*PROBLEM DESCRIPTION*
Each entry below should be echoed exactly, with pictures omitted.

*DATA SUPPLIED*

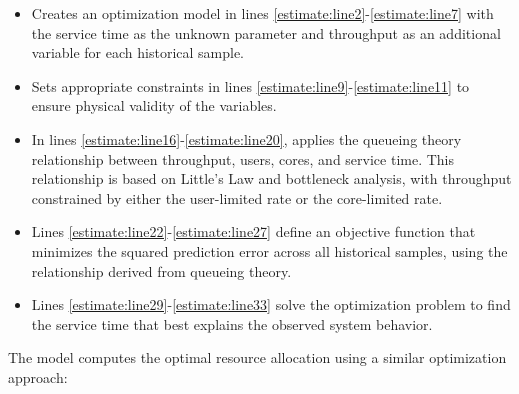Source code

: \begin{itemize}
    \item Creates an optimization model in lines \ref{estimate:line2}-\ref{estimate:line7} with the service time as the unknown parameter and throughput as an additional variable for each historical sample.
    \item Sets appropriate constraints in lines \ref{estimate:line9}-\ref{estimate:line11} to ensure physical validity of the variables.
    \item In lines \ref{estimate:line16}-\ref{estimate:line20}, applies the queueing theory relationship between throughput, users, cores, and service time. This relationship is based on Little's Law and bottleneck analysis, with throughput constrained by either the user-limited rate or the core-limited rate.
    \item Lines \ref{estimate:line22}-\ref{estimate:line27} define an objective function that minimizes the squared prediction error across all historical samples, using the relationship derived from queueing theory.
    \item Lines \ref{estimate:line29}-\ref{estimate:line33} solve the optimization problem to find the service time that best explains the observed system behavior.
\end{itemize}

The model computes the optimal resource allocation using a similar optimization approach:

*RESPONSE FOR THIS EXERCISE*
Source code

: \begin{itemize}
    \item Creates an optimization model in lines \ref{estimate:line2}-\ref{estimate:line7} with the service time as the unknown parameter and throughput as an additional variable for each historical sample.
    \item Sets appropriate constraints in lines \ref{estimate:line9}-\ref{estimate:line11} to ensure physical validity of the variables.
    \item In lines \ref{estimate:line16}-\ref{estimate:line20}, applies the queueing theory relationship between throughput, users, cores, and service time. This relationship is based on Little's Law and bottleneck analysis, with throughput constrained by either the user-limited rate or the core-limited rate.
    \item Lines \ref{estimate:line22}-\ref{estimate:line27} define an objective function that minimizes the squared prediction error across all historical samples, using the relationship derived from queueing theory.
    \item Lines \ref{estimate:line29}-\ref{estimate:line33} solve the optimization problem to find the service time that best explains the observed system behavior.
\end{itemize}

The model computes the optimal resource allocation using a similar optimization approach:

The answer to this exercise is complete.